The 386 and 486 are very similar from a programmer's perspective.  The
only truly notable difference is that the 386 doesn't honor the write
protect bit in the page tables while in supervisor mode, which
complicates copyin/copyout a bit.  Most of the other differences are
irrelevant.

The cache is *usually* coherent enough in PCs that you don't have to
think about it.  There are specific exceptions to this, though;
notably, Cyrix 486SLC and 486DLC chips in 386 sockets may not have
proper cache coherency.

   5. What 386 features are `useless'? What features are too slow for
      practical use?

There's a feature to automatically copy arguments when entering a call
gate.  For a 386-specific operating system, this could be useful.  You
could arrange to have one system call gate per number of arguments,
and would avoid some extra overhead that we currently incur to fetch
the arguments from user space.  Of course, you could get essentially
the same speedup by passing the arguments in registers.
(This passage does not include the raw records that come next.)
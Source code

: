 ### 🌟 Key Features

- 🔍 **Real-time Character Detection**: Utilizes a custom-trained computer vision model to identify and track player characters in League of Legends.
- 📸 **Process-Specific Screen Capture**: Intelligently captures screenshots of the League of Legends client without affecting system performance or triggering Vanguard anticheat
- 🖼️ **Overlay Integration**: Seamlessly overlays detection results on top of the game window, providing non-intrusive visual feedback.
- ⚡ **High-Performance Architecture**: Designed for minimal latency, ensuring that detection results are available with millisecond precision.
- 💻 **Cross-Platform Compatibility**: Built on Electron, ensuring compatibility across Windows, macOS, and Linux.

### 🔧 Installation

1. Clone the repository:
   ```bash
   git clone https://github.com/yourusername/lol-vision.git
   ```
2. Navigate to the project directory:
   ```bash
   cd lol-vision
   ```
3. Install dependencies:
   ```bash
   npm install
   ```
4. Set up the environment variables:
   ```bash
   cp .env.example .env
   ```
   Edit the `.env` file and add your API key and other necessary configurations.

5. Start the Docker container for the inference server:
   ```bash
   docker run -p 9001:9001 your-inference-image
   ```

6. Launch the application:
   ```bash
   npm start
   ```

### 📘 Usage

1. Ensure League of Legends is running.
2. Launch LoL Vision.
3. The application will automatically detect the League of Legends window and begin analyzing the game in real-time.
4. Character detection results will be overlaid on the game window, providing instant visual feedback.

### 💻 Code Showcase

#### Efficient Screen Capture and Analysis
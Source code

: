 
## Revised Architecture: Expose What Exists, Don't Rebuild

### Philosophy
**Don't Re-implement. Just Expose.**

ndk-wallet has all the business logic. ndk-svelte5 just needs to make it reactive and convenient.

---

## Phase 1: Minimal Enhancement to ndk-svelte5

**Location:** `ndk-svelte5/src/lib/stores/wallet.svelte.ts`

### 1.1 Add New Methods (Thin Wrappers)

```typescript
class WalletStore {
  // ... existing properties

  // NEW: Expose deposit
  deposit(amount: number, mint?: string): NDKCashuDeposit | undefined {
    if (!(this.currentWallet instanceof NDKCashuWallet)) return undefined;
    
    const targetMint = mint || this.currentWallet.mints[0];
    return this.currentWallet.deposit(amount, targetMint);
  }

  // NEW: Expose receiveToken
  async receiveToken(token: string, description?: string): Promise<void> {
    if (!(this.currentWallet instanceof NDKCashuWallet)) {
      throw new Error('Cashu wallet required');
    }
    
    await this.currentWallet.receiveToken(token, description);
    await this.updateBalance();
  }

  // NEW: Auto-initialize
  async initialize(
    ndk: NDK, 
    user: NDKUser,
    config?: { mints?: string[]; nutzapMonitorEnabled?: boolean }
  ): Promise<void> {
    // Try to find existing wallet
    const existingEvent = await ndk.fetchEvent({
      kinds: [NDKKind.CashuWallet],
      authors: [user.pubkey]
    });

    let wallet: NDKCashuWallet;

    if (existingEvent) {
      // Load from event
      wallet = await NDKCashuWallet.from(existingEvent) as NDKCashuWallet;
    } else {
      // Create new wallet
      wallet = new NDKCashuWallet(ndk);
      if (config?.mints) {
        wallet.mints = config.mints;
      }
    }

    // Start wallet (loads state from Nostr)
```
It turns out that, if you're not using the aforementioned feature,
it's actually slightly better to use a trap gate in the IDT for
entering system calls than the traditional call gate.  The call gate
interface requires some extra code (and thus overhead) to deal with
the case of the trap flag being set on entry; the trap gate turns it
off automatically, and thus avoids the overhead.  From the OS's
perspective, call gates are essentially useless, except for backward
compatibility.

Using task gates for interrupts and/or traps would provide some added
protection, and could allow the per-process kernel stack to be
smaller.  In practice, though, this would probably be more expensive
either because the page table would be switched frequently, or because
there would be a bunch of hackery to avoid switching the page table.

Those are the only ones that come to mind offhand.